Privates Arbeitsrecht: Das Arbeitszeugnis

Die Arbeits­zeug­nisse geben immer wieder zu Diskus­sio­nen Anlass. Dies ist verständ­lich, sind sie doch für das weitere beruf­li­che Fort­kom­men des Arbeit­neh­mers wich­tig. Nach­fol­gend seien deshalb die wich­tigs­ten Grund­sätze im Zusam­men­hang mit Arbeits­zeug­nis­sen zusammengefasst.

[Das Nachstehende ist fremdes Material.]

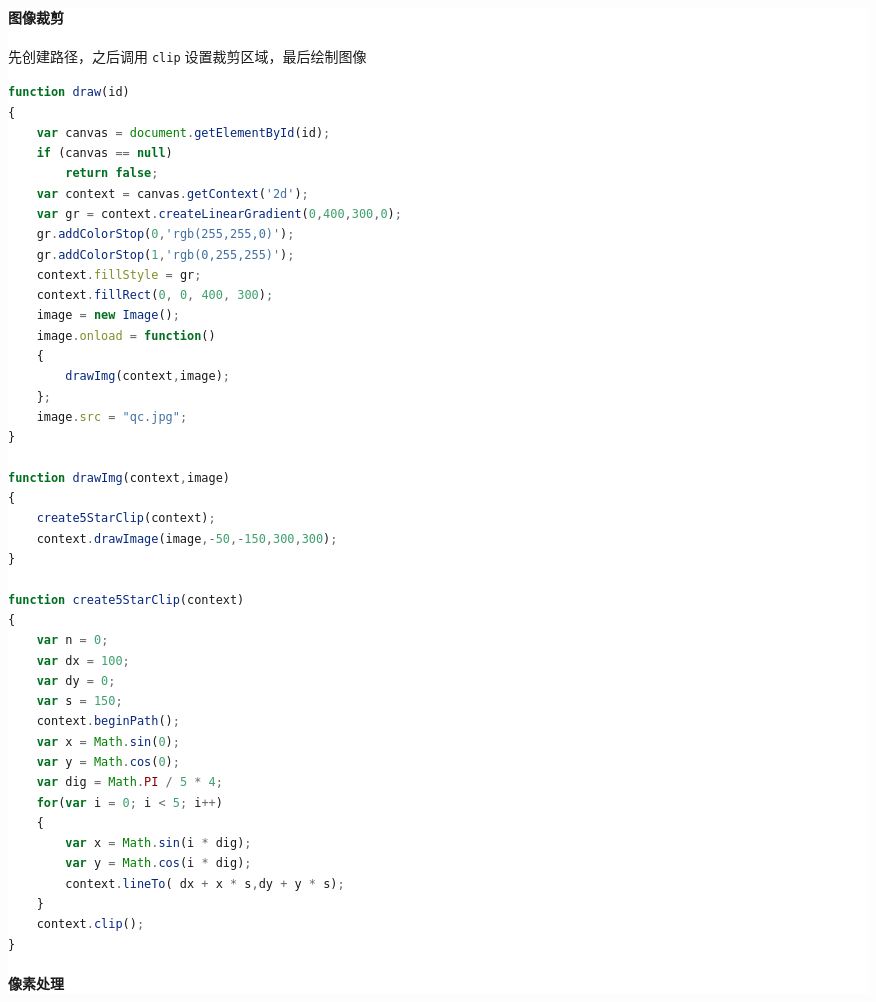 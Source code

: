 #### 图像裁剪

先创建路径，之后调用 `clip` 设置裁剪区域，最后绘制图像

```javascript
function draw(id)
{  
    var canvas = document.getElementById(id);  
    if (canvas == null)  
        return false;  
    var context = canvas.getContext('2d');  
    var gr = context.createLinearGradient(0,400,300,0);  
    gr.addColorStop(0,'rgb(255,255,0)');  
    gr.addColorStop(1,'rgb(0,255,255)');  
    context.fillStyle = gr;  
    context.fillRect(0, 0, 400, 300);  
    image = new Image();  
    image.onload = function()
    {  
        drawImg(context,image);  
    };  
    image.src = "qc.jpg";  
}  

function drawImg(context,image)
{  
    create5StarClip(context);  
    context.drawImage(image,-50,-150,300,300);  
}  

function create5StarClip(context)
{  
    var n = 0;  
    var dx = 100;  
    var dy = 0;  
    var s = 150;  
    context.beginPath();  
    var x = Math.sin(0);  
    var y = Math.cos(0);  
    var dig = Math.PI / 5 * 4;  
    for(var i = 0; i < 5; i++) 
    {  
        var x = Math.sin(i * dig);  
        var y = Math.cos(i * dig);  
        context.lineTo( dx + x * s,dy + y * s);  
    }  
    context.clip();  
}
```

#### 像素处理
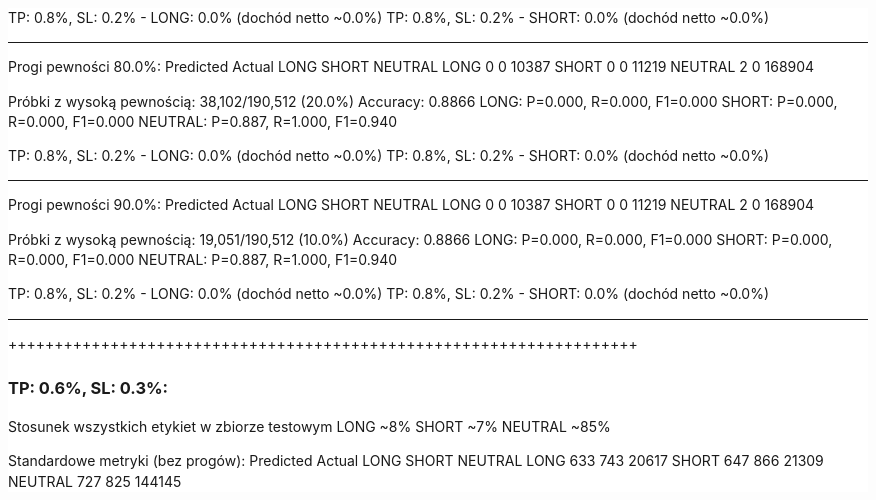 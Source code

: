 TP: 0.8%, SL: 0.2% - LONG: 0.0% (dochód netto ~0.0%)
TP: 0.8%, SL: 0.2% - SHORT: 0.0% (dochód netto ~0.0%)

--------------------------------------------------------------------

Progi pewności 80.0%:
Predicted
Actual    LONG  SHORT  NEUTRAL
LONG      0      0      10387 
SHORT     0      0      11219 
NEUTRAL   2      0      168904

Próbki z wysoką pewnością: 38,102/190,512 (20.0%)
Accuracy: 0.8866
LONG: P=0.000, R=0.000, F1=0.000
SHORT: P=0.000, R=0.000, F1=0.000
NEUTRAL: P=0.887, R=1.000, F1=0.940

TP: 0.8%, SL: 0.2% - LONG: 0.0% (dochód netto ~0.0%)
TP: 0.8%, SL: 0.2% - SHORT: 0.0% (dochód netto ~0.0%)

--------------------------------------------------------------------

Progi pewności 90.0%:
Predicted
Actual    LONG  SHORT  NEUTRAL
LONG      0      0      10387 
SHORT     0      0      11219 
NEUTRAL   2      0      168904

Próbki z wysoką pewnością: 19,051/190,512 (10.0%)
Accuracy: 0.8866
LONG: P=0.000, R=0.000, F1=0.000
SHORT: P=0.000, R=0.000, F1=0.000
NEUTRAL: P=0.887, R=1.000, F1=0.940

TP: 0.8%, SL: 0.2% - LONG: 0.0% (dochód netto ~0.0%)
TP: 0.8%, SL: 0.2% - SHORT: 0.0% (dochód netto ~0.0%)

--------------------------------------------------------------------

++++++++++++++++++++++++++++++++++++++++++++++++++++++++++++++++++++

### TP: 0.6%, SL: 0.3%:
Stosunek wszystkich etykiet w zbiorze testowym
LONG ~8%
SHORT ~7%
NEUTRAL ~85%

Standardowe metryki (bez progów):
Predicted
Actual    LONG  SHORT  NEUTRAL
LONG      633    743    20617 
SHORT     647    866    21309 
NEUTRAL   727    825    144145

Der Arbeit­neh­mer kann jeder­zeit vom Arbeit­ge­ber ein Zeug­nis verlan­gen, das sich nicht nur über die Art und Dauer des Arbeits­ver­hält­nis­ses, sondern auch über seine Leis­tun­gen und sein Verhal­ten ausspricht (Art. 330a Abs. 1 OR). Ein solches sog. quali­fi­zier­tes Zeug­nis bzw. Voll­zeug­nis soll einer­seits das beruf­li­che Fort­kom­men des Arbeit­neh­mers fördern und deshalb wohl­wol­lend formu­liert werden. Ande­rer­seits soll es künf­ti­gen Arbeit­ge­bern ein möglichst getreues Abbild von Tätig­keit, Leis­tung und Verhal­ten des Arbeit­neh­mers geben, weshalb es grund­sätz­lich wahr und voll­stän­dig zu sein hat (BGE 136 III 510 E. 4.1 mit weite­ren Nach­wei­sen). Ein quali­fi­zier­tes Zeug­nis darf und muss daher bezüg­lich der Leis­tun­gen des Arbeit­neh­mers auch nega­tive Tatsa­chen erwäh­nen, soweit diese für seine Gesamt­be­ur­tei­lung erheb­lich sind. Bei unrich­ti­gem, unvoll­stän­di­gem oder zwei­deu­ti­gem Inhalt oder ande­ren Verstös­sen gegen Zeug­nis­grund­sätze steht dem Arbeit­neh­mer ein Berich­ti­gungs­an­spruch zu, den er notfalls auf dem Klage­weg durch­set­zen kann, wobei der Arbeit­neh­mer einen neuen Text oder konkrete Abän­de­rungs­vor­schläge in sein Rechts­be­geh­ren aufneh­men muss. In Berich­ti­gungs­pro­zes­sen kommen bereits vorhan­de­nen Zwischen­zeug­nis­sen und Mitar­bei­ter­be­ur­tei­lun­gen gros­ses Gewicht zu. Verschlech­te­run­gen im Schluss­zeug­nis gegen­über einem kurz zuvor ausge­stell­ten Zwischen­zeug­nis setzen voraus, dass seit dem Zwischen­zeug­nis erheb­li­che Ände­run­gen einge­tre­ten sind, die eine unter­schied­li­che Beur­tei­lung recht­fer­ti­gen. Obwohl der Arbeit­neh­mer grund­sätz­lich keinen Anspruch auf eine bestimmte Formu­lie­rung hat und sich die Gerichte in Zurück­hal­tung bei subjek­ti­ven Ausdrü­cken in Zeug­nis­sen üben, blei­ben doch auch Wert­ur­teile grund­sätz­lich gericht­lich über­prüf­bar. Klein­li­che Korrek­tur­wün­sche an einem an sich zutref­fen­den Zeug­nis werden vom Gericht in der Regel aber zurückgewiesen.